Dünya kapitalizmi birçok kez kriz yaşadı ve ekonomik krize bağlı siyasal ve sosyal krizler kapitalizmi yıkamadı. Kapitalizm her defasında bu krizleri yendi ve krizleri kendi restorasyonunun enstrümanı haline getirdi.

1939'daki büyük krizi ve sonrasında bünyesinde gelişen krizlerden kendisini yenileyerek ve yeniden yapılandırarak çıktı. Kapitalist dünya, krizler sonrasında kendisini yeniden yapılandırması sahip olduğu demokratik siyasi sistemle olanaklı oldu. Dünya kapitalizmi, yeniden yapılandırmasından sonra kapitalizm derinleşme, genişleme, daha kapsamlı, bünyesindeki çoğulcu aktörlerin yerlerini yeniden tayin etme ve konumlaması şansını sağladı.

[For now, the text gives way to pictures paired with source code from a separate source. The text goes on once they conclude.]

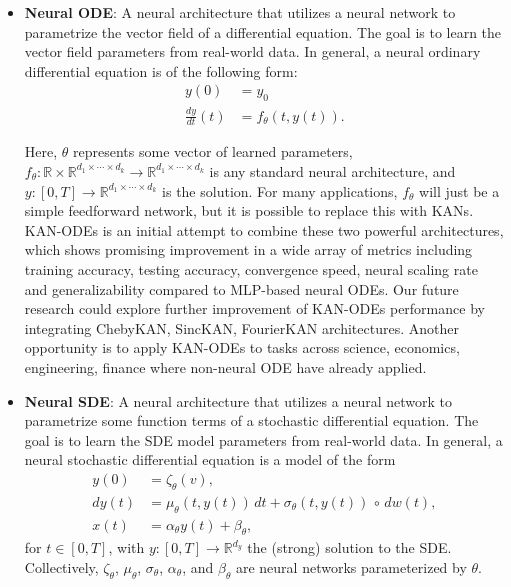 \begin{itemize}
    \item \textbf{Neural ODE}: A neural architecture that utilizes a neural network to parametrize the vector field of a differential equation. The goal is to learn the vector field parameters from real-world data. In general, a neural ordinary differential equation \cite{chen2018neural} is of the following form:
    \begin{align}
        y(0) &= y_0 \\
        \frac{dy}{dt}(t) &= f_\theta(t, y(t)).
    \end{align}
    
    Here, \(\theta\) represents some vector of learned parameters, \(f_\theta : \mathbb{R} \times \mathbb{R}^{d_1 \times \cdots \times d_k} \to \mathbb{R}^{d_1 \times \cdots \times d_k}\) is any standard neural architecture, and \(y : [0, T] \to \mathbb{R}^{d_1 \times \cdots \times d_k}\) is the solution. For many applications, \(f_\theta\) will just be a simple feedforward network, but it is possible to replace this with KANs. KAN-ODEs \cite{koenig2024kan} is an initial attempt to combine these two powerful architectures, which shows promising improvement in a wide array of metrics including training accuracy, testing accuracy, convergence speed, neural scaling rate and generalizability compared to MLP-based neural ODEs. Our future research could explore further improvement of KAN-ODEs performance by integrating ChebyKAN, SincKAN, FourierKAN architectures. Another opportunity is to apply KAN-ODEs to tasks across science, economics, engineering, finance where non-neural ODE have already applied.

    \item \textbf{Neural SDE}: A neural architecture that utilizes a neural network to parametrize some function terms of a stochastic differential equation. The goal is to learn the SDE model parameters from real-world data. In general, a neural stochastic differential equation is a model of the form
    \begin{align}
        y(0) &= \zeta_\theta(v), \\
        dy(t) &= \mu_\theta(t, y(t)) \, dt + \sigma_\theta(t, y(t)) \, \circ \, dw(t), \\
        x(t) &= \alpha_\theta y(t) + \beta_\theta,
    \end{align}
    for \( t \in [0, T] \), with \( y : [0, T] \to \mathbb{R}^{d_y} \) the (strong) solution to the SDE. Collectively, \(\zeta_\theta\), \(\mu_\theta\), \(\sigma_\theta\), \(\alpha_\theta\), and \(\beta_\theta\) are neural networks parameterized by \(\theta\).


\end{itemize}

Kapitalizmin alternatifi olarak ortaya çıkan sosyalizm ile arasındaki çatışma, karşılıklı birbirini ortadan kaldırma sürecinin gelişmesi,20.Yüzyıl'ın başlarında Birinci Dünya Savaş'ın devam ettiği koşullarda, Rusya'daki Ekim Devrimi denilen Bolşeviklerin sermaye sınıfı karşısındaki darbesi ve iktidarı ele geçirdiler. Süreç İkinci Dünya Savaş'ın içinde ve sonrasında devam etti, Doğu Avrupa'daki gelişme, Çin'deki sosyalist devrim ile birlikte, kapitalist dünyaya karşı alternatif olma ve gelişen yön olmanın yanında bir sisteme dönüşmeye başladı. Bu gelişme dünyada ikili bir sistem görünmeye başladı. Bu ikili sistem arasında rekabet ve çatışma ve bir yandan da karşılıklı olarak Soğuk Savaşla ve kapitalist dünyanın bağımlı, sömürge, yarı-sömürge alanlarında açık savaşlarla genişleyerek devam etti. Bu olaylar kapitalizmin yıkılacağı inancı gelişmesine ve ifade edilmesine neden oldu. Batının moral değerlerinde zaman zaman bozgunlar ve krizler, tarihsel gelişmenin yönünü karartacak kadar köklü değişikliklere yol açtı.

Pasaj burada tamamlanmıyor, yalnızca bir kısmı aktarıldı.